Casey freaks me out. Methinks he's seen Shrek too many times. Oh and the singing. AWKWARD! He can't sing. And worse, he doesn't know it! He should have been on American Idol with his Mama telling us how talented he was. At least he has the decency to be humiliated watching it back. He says there's a girl out there who would like that kind of wooing. There is, but she's needy, pathetic and codependent. My guess is, she'd scare him first.
Kirk looks good. I think he'd be a great Bachelor. He's got the crazy family and he's fun. He's a little manic and his daddy dissects animals. How can you not love him? I find him interesting. Ty, not so much. Plus, didn't we hear that name Ty enough on whiny Mesnick's season? We did.
Justin. Hasn't he had his fifteen minutes? Enough. He didn't commit murder. He's just a dog. Without a real job. Who lives at home with Mama and has two girlfriends. Don't they check these guys out at all?

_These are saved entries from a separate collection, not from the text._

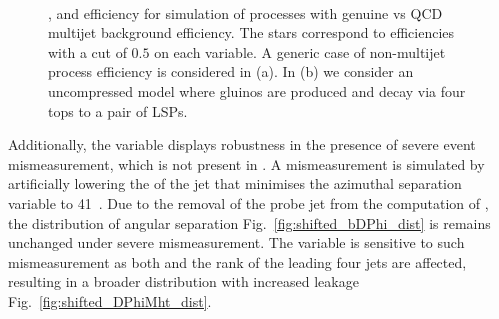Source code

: \begin{figure}[!h]
 \centering
 ~
  \\
 \caption{\bdphi, \dphimhtj and \dphimhtjall efficiency for simulation of processes with genuine
 \met vs QCD multijet background efficiency. The stars correspond to
 efficiencies with a cut of $0.5$ on each variable. A generic case of
 non-multijet process efficiency is considered in (a). In (b) we
 consider an uncompressed \SUSY model where gluinos are produced and
 decay via four tops to a pair of \acp{LSP}. 
 }
 \label{fig:bDPhi_roc}
\end{figure}

Additionally, the \bdphi variable displays robustness in the presence
of severe event mismeasurement, which is not present in \dphimhtj. A
mismeasurement is simulated by artificially lowering the \pt of the
jet that minimises the azimuthal separation variable to 41~\gev. Due
to the removal of the probe jet from the computation of \bdphi, the
distribution of angular separation Fig.~\ref{fig:shifted_bDPhi_dist}
is remains unchanged under severe mismeasurement. The \dphimhtj
variable is sensitive to such mismeasurement as both \mht and the rank
of the leading four jets are affected, resulting in a broader
distribution with increased leakage
Fig.~\ref{fig:shifted_DPhiMht_dist}.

Kirk and Ali's communication was warm and sweet. Casey's -- I'm hearing Sting, "I'll be watching you." Not whatever bad song he's singing.
You know, you'd think Roberto would be the Don Juan, but something tells me, Chris is more of a dog. But I will say, it's hard to see. He looks pretty good from the outside. I wonder if he is.
The Bachelor Pad looks bad. Twister? In Daisy Dukes? Oh no!!! Scary Hair guy is back. Ewww. This preview is disturbing. It looks like all the parts I skip through on the Bachelor/Bachelorette. Ick. I am grossed out. I feel like I've been in one of those hot tubs. Violated. Blech. I'm going to be in Mexico when this debuts. I think I will skip it because I just don't want to know there are that many good-looking, disturbed people in the world. Ignorance is bliss.